Swedish artistic gymnast

David Filip Rumbutis (born 17 March 2000) is a Swedish artistic gymnast. He competed in the 2020 Summer Olympics.

== Early life ==
Rumbutis was born on 17 March 2000 in Älvsbyn to Lithuanian father and Swedish mother. His father, Sergei Rumbutis, competed for the Soviet Union in gymnastics, and his mother is a gymnastics judge. His older sister, Julia, competed internationally for Sweden and then Georgia. He has another older sister named Adina who also competed in gymnastics.

== Career ==
Rumbutis competed at the 2016 Junior European Championships and finished 17th in the all-around final. At the 2016 Northern European Championships, he won silver medals with the team and in the vault final. Then at the 2017 Northern European Championships, he won the individual all-around and vault titles in addition to Sweden winning the team title.

Rumbutis won the all-around title at the 2018 Nordic Championships, and he won the pommel horse, vault, horizontal bar, and team titles. He placed 19th in the all-around at the 2018 Junior European Championships.
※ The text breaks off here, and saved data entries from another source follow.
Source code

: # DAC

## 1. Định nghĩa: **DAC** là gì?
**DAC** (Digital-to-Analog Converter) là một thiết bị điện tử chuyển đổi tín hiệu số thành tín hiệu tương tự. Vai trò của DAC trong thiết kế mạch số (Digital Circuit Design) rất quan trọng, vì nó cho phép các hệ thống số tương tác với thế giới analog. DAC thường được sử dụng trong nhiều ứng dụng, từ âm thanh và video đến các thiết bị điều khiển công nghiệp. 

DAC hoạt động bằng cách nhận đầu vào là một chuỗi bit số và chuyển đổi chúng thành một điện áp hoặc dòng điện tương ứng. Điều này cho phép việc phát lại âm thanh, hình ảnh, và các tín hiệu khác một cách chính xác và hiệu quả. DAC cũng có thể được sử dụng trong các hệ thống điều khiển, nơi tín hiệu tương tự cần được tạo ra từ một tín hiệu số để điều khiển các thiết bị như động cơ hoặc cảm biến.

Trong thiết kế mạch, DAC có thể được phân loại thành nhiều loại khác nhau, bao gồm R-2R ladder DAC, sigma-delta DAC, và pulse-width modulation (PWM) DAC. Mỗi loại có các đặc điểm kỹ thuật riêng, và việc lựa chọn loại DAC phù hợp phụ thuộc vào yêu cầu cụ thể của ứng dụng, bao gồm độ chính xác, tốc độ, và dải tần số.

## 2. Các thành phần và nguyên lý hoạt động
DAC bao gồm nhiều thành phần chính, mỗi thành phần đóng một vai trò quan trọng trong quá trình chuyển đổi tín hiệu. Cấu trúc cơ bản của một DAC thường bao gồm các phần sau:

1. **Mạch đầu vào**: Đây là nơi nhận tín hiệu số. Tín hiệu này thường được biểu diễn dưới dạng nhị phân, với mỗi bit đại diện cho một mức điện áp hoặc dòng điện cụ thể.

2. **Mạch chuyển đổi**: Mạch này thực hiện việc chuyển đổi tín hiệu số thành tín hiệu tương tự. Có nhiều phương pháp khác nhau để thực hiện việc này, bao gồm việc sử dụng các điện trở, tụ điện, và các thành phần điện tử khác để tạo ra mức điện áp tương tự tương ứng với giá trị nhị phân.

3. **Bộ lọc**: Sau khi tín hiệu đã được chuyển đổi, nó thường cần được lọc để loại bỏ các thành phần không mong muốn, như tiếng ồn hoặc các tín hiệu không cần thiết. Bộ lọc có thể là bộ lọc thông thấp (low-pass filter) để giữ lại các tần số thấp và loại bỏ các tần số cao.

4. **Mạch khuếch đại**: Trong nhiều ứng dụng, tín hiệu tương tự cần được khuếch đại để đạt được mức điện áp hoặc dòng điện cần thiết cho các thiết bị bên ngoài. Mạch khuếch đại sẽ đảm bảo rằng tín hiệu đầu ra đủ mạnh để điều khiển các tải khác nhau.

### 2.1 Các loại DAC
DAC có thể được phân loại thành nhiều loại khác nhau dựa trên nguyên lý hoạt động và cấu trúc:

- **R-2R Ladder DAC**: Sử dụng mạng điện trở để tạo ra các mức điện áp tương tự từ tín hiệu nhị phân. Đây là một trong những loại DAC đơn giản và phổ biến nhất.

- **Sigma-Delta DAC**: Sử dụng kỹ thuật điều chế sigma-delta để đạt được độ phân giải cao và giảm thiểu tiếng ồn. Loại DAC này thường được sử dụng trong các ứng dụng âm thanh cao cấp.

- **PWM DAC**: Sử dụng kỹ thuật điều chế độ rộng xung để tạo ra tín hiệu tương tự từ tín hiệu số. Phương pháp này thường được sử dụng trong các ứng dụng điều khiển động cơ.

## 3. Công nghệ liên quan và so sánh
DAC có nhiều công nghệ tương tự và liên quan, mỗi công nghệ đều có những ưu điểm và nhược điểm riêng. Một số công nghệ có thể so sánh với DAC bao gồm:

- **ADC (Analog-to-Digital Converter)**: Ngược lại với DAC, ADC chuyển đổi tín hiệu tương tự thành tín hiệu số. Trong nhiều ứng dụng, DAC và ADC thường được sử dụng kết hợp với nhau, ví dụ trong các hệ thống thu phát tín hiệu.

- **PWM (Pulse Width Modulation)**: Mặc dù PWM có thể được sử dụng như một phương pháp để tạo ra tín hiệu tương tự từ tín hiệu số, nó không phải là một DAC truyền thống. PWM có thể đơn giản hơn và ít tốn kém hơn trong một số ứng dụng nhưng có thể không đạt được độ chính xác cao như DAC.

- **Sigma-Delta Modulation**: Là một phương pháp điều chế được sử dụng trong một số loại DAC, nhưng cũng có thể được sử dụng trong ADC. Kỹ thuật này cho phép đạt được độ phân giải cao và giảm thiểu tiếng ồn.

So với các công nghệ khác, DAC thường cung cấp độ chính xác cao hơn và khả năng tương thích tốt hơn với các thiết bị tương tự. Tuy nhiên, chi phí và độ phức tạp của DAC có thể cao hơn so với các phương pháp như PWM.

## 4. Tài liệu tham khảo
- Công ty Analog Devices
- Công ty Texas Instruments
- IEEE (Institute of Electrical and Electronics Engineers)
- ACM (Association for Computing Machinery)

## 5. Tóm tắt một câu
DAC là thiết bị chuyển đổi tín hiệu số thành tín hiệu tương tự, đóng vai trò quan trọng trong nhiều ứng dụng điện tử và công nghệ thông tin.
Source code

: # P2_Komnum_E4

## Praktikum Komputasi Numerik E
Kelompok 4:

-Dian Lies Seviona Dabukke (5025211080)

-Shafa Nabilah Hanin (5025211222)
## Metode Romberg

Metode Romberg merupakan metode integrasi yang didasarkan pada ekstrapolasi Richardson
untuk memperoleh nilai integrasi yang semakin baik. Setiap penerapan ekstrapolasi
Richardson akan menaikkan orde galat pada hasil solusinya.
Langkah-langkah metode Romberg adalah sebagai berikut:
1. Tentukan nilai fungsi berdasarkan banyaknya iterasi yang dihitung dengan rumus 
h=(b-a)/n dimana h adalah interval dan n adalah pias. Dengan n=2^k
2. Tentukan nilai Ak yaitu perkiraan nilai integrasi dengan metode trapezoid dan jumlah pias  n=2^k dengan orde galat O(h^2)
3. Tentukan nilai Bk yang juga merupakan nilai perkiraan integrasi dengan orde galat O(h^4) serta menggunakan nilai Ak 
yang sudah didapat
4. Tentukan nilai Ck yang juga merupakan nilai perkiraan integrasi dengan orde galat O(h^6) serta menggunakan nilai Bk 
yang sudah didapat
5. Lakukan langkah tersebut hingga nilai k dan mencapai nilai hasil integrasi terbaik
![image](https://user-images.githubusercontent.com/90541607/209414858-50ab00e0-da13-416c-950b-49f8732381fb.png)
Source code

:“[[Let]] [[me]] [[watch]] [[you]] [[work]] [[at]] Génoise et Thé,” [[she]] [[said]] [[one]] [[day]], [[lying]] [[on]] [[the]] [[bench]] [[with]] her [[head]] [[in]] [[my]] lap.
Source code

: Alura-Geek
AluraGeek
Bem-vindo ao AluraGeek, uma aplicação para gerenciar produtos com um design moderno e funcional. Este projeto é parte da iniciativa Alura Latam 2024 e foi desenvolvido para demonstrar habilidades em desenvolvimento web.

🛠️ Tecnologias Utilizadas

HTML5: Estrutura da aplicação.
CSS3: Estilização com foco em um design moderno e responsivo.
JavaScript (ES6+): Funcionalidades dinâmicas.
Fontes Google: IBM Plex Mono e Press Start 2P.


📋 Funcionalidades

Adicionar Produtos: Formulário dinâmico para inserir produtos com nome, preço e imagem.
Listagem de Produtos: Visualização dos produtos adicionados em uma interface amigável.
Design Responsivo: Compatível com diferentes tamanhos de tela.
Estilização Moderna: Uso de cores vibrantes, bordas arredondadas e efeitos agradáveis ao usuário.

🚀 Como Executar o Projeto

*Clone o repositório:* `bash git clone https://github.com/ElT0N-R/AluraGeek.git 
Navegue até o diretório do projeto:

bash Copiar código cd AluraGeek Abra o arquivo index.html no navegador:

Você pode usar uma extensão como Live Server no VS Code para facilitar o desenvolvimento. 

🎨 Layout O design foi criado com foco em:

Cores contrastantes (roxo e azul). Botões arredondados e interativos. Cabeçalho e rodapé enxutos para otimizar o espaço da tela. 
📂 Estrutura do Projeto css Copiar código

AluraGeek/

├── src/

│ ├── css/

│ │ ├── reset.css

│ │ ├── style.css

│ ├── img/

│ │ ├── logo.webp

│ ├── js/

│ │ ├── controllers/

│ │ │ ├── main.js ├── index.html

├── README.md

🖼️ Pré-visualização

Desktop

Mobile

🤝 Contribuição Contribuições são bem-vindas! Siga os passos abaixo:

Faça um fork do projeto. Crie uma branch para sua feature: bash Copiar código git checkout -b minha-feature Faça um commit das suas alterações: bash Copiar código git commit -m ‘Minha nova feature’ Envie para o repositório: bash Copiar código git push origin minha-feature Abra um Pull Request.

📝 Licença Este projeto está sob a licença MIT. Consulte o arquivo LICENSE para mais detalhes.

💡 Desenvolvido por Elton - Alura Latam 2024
Rumbutis finished 49th in the all-around qualification round at the 2019 World Championships and earned a berth for the 2020 Summer Olympics. At the 2021 European Championships, he qualified for the all-around final and finished 13th. He then represented Sweden at the 2020 Summer Olympics and finished 61st in the all-around during the qualification round.

At the 2021 World Championships, Rumbutis dislocated his kneecap on a Yurchenko triple twist vault and could not finish the competition. He returned to competition in 2022 and won the parallel bars title at the 2022 Nordic Championships. He also won the silver medals in the all-around and on the pommel horse. He had another surgery on his knee in December 2022.

At the 2023 Cottbus World Cup, Rumbutis broke his foot on a vault landing. He withdrew from the 2023 European Championships due to the injury, meaning he could not compete at the 2023 World Championships and had limited opportunities to qualify for the 2024 Summer Olympics.